When a line below contains the string "della", show that line.

#### PROVIDED DATA ####

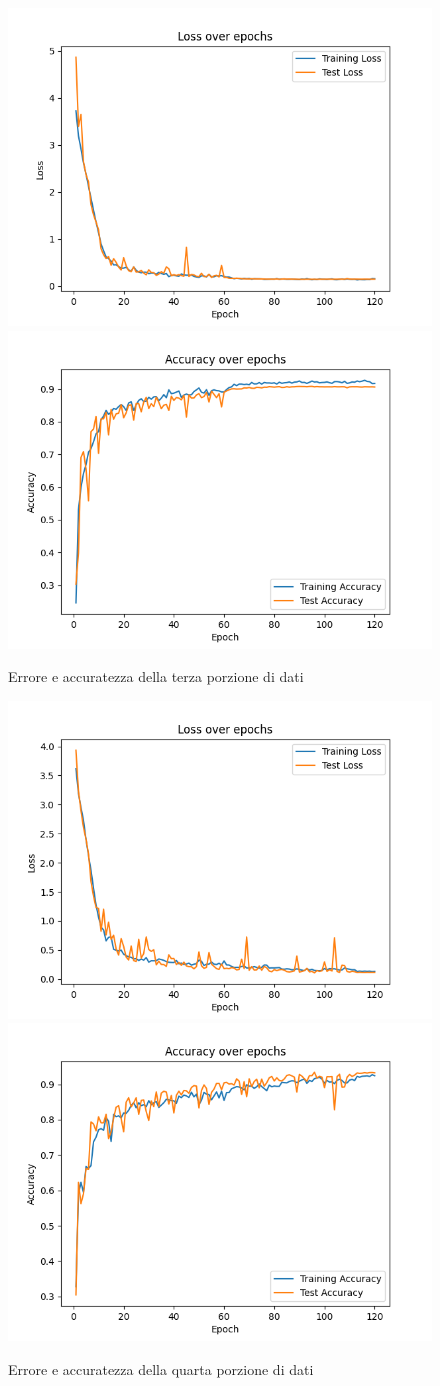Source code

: \begin{figure}
	\centering
	\includegraphics[width=0.4\columnwidth]{Immagini/fold_2_loss.png} \includegraphics[width=0.4\columnwidth]{Immagini/fold_2_accuracy.png}
	\caption{Errore e accuratezza della terza porzione di dati}
	\label{fig:loss e accuratezza della terza porzione di dati}
\end{figure}

\begin{figure}
	\centering
	\includegraphics[width=0.4\columnwidth]{Immagini/fold_3_loss.png} \includegraphics[width=0.4\columnwidth]{Immagini/fold_3_accuracy.png}
	\caption{Errore e accuratezza della quarta porzione di dati}
	\label{fig:loss e accuratezza della quarta porzione di dati}
\end{figure}


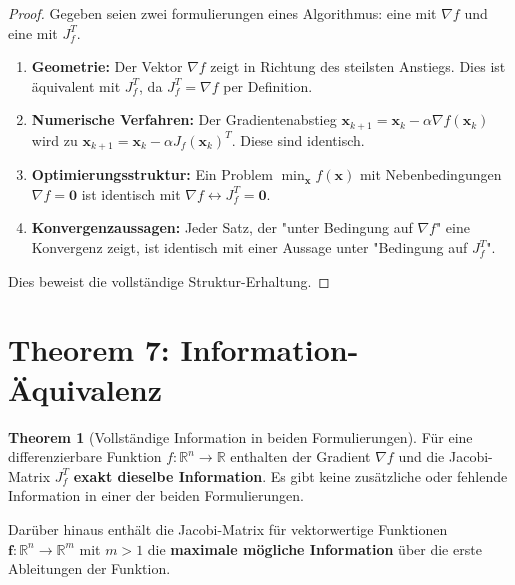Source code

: ﻿\documentclass[a4paper,12pt]{article}
\theoremstyle{definition}
\newtheorem{theorem}{Theorem}
\begin{document}
\begin{proof}
	Gegeben seien zwei formulierungen eines Algorithmus: eine mit $\nabla f$ und eine mit $J_f^T$.
	
	\begin{enumerate}
		\item \textbf{Geometrie:} Der Vektor $\nabla f$ zeigt in Richtung des steilsten Anstiegs. Dies ist äquivalent mit $J_f^T$, da $J_f^T = \nabla f$ per Definition.
		
		\item \textbf{Numerische Verfahren:} Der Gradientenabstieg $\boldsymbol{x}_{k+1} = \boldsymbol{x}_k - \alpha \nabla f(\boldsymbol{x}_k)$ wird zu $\boldsymbol{x}_{k+1} = \boldsymbol{x}_k - \alpha J_f(\boldsymbol{x}_k)^T$. Diese sind identisch.
		
		\item \textbf{Optimierungsstruktur:} Ein Problem $\min_{\boldsymbol{x}} f(\boldsymbol{x})$ mit Nebenbedingungen $\nabla f = \boldsymbol{0}$ ist identisch mit $\nabla f \leftrightarrow J_f^T = \boldsymbol{0}$.
		
		\item \textbf{Konvergenzaussagen:} Jeder Satz, der "unter Bedingung auf $\nabla f$" eine Konvergenz zeigt, ist identisch mit einer Aussage unter "Bedingung auf $J_f^T$".
	\end{enumerate}
	
	Dies beweist die vollständige Struktur-Erhaltung.
\end{proof}

\section{Theorem 7: Information-Äquivalenz}

\begin{theorem}[Vollständige Information in beiden Formulierungen]
	\label{thm:information}
	Für eine differenzierbare Funktion $f: \mathbb{R}^n \to \mathbb{R}$ enthalten der Gradient $\nabla f$ und die Jacobi-Matrix $J_f^T$ \textbf{exakt dieselbe Information}. Es gibt keine zusätzliche oder fehlende Information in einer der beiden Formulierungen.
	
	Darüber hinaus enthält die Jacobi-Matrix für vektorwertige Funktionen $\boldsymbol{f}: \mathbb{R}^n \to \mathbb{R}^m$ mit $m > 1$ die \textbf{maximale mögliche Information} über die erste Ableitungen der Funktion.
\end{theorem}
\end{document}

####

▶ RESPONSE TO THE EXERCISE
	\caption{Errore e accuratezza della terza porzione di dati}
	\label{fig:loss e accuratezza della terza porzione di dati}
	\caption{Errore e accuratezza della quarta porzione di dati}
	\label{fig:loss e accuratezza della quarta porzione di dati}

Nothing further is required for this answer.